» **Problem description**
Give back only the lines in the records below from the one with "be significant amounts" to the one with "ends drafted do substantially", both inclusive, word for word.

Plain-text document sources
↓

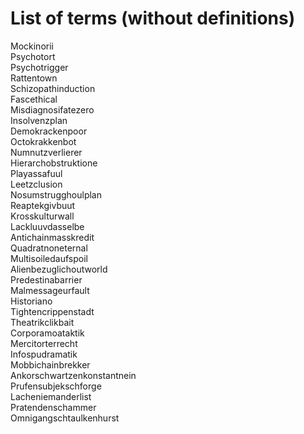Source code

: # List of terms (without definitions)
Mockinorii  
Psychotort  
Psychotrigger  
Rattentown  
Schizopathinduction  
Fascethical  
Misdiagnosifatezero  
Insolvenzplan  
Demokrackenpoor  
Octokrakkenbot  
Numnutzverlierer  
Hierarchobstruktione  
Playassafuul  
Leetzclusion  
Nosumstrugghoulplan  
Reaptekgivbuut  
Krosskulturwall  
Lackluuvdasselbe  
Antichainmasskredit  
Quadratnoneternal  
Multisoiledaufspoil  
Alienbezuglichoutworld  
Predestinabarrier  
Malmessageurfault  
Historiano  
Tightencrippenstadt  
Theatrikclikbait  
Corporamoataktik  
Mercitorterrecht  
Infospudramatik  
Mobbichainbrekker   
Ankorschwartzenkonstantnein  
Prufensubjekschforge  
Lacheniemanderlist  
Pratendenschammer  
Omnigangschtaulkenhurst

↑
↓

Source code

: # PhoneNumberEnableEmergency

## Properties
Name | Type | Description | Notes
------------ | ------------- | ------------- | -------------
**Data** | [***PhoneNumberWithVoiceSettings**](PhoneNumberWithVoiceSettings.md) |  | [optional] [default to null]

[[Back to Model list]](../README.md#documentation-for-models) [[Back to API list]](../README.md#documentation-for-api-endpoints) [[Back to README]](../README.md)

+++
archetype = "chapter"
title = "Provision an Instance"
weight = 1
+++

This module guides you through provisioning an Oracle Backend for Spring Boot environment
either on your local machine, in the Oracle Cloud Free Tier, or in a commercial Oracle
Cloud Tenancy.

↑
↓

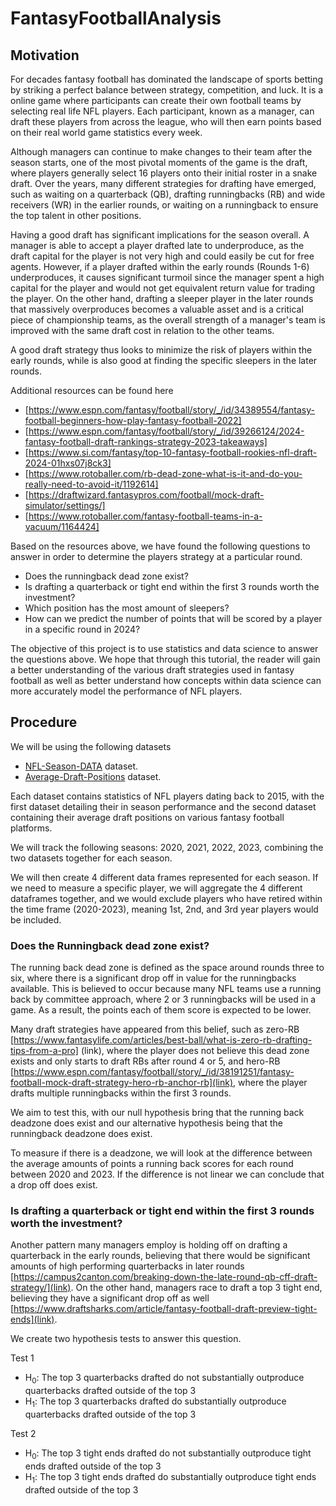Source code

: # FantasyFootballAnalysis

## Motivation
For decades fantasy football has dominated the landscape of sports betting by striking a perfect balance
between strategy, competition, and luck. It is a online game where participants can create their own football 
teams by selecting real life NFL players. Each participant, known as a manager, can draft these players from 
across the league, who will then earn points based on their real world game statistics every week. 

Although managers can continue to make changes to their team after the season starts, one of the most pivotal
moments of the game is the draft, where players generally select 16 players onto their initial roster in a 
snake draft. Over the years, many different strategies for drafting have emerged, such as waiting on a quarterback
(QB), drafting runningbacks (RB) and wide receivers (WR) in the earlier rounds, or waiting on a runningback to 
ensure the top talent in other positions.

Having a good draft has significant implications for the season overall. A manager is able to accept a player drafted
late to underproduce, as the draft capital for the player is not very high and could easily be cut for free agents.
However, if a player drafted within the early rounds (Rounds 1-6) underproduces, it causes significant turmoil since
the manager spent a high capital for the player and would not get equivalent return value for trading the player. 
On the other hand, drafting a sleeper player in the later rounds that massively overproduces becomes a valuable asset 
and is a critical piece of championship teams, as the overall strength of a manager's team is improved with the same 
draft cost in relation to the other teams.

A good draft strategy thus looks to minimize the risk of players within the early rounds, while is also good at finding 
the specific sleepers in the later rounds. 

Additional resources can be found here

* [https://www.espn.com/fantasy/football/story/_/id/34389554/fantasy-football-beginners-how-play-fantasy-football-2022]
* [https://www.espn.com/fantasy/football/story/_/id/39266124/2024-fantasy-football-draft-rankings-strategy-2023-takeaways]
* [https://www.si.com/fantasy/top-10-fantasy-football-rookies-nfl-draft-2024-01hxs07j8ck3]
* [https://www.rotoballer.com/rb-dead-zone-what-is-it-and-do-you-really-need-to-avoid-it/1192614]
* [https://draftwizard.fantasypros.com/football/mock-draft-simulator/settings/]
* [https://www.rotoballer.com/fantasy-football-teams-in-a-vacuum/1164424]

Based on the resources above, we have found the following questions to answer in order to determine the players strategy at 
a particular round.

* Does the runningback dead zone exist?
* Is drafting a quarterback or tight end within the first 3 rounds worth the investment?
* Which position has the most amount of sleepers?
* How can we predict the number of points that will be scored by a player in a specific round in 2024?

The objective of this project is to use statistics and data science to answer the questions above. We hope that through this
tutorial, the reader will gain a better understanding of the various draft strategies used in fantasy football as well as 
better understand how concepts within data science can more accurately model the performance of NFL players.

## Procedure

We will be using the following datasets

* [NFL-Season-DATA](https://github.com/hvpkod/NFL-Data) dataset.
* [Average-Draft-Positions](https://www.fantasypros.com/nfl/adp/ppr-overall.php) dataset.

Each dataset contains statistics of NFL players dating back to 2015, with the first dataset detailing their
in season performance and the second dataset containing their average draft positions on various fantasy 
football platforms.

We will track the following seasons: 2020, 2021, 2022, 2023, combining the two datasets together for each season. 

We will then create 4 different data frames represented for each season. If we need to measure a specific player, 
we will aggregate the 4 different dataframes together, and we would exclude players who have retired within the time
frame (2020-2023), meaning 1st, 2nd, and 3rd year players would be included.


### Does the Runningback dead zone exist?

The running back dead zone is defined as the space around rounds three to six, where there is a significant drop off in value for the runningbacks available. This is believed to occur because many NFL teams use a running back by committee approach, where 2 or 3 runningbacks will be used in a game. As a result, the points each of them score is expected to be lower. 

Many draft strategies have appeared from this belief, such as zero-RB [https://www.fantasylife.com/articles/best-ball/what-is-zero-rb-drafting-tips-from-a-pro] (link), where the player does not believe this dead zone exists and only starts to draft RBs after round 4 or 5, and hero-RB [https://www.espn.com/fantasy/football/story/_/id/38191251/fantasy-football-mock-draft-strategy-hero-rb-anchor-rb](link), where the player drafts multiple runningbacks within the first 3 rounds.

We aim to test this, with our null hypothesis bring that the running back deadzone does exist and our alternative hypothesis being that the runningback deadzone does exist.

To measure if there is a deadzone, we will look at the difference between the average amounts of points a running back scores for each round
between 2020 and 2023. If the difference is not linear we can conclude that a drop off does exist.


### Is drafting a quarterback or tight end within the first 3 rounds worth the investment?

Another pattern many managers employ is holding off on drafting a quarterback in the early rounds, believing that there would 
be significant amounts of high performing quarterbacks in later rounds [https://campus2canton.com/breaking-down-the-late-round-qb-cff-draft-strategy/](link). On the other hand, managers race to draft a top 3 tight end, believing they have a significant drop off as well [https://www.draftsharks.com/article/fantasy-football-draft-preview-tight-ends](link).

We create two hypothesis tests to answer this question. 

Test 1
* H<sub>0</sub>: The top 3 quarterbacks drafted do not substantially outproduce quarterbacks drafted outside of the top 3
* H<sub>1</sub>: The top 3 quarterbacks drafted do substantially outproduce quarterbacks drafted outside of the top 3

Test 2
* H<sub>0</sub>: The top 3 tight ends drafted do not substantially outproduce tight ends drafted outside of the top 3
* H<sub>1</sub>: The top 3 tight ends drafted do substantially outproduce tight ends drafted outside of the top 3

↑

» **Answer box**
be significant amounts of high performing quarterbacks in later rounds [https://campus2canton.com/breaking-down-the-late-round-qb-cff-draft-strategy/](link). On the other hand, managers race to draft a top 3 tight end, believing they have a significant drop off as well [https://www.draftsharks.com/article/fantasy-football-draft-preview-tight-ends](link).

We create two hypothesis tests to answer this question. 

Test 1
* H<sub>0</sub>: The top 3 quarterbacks drafted do not substantially outproduce quarterbacks drafted outside of the top 3
* H<sub>1</sub>: The top 3 quarterbacks drafted do substantially outproduce quarterbacks drafted outside of the top 3

Test 2
* H<sub>0</sub>: The top 3 tight ends drafted do not substantially outproduce tight ends drafted outside of the top 3
* H<sub>1</sub>: The top 3 tight ends drafted do substantially outproduce tight ends drafted outside of the top 3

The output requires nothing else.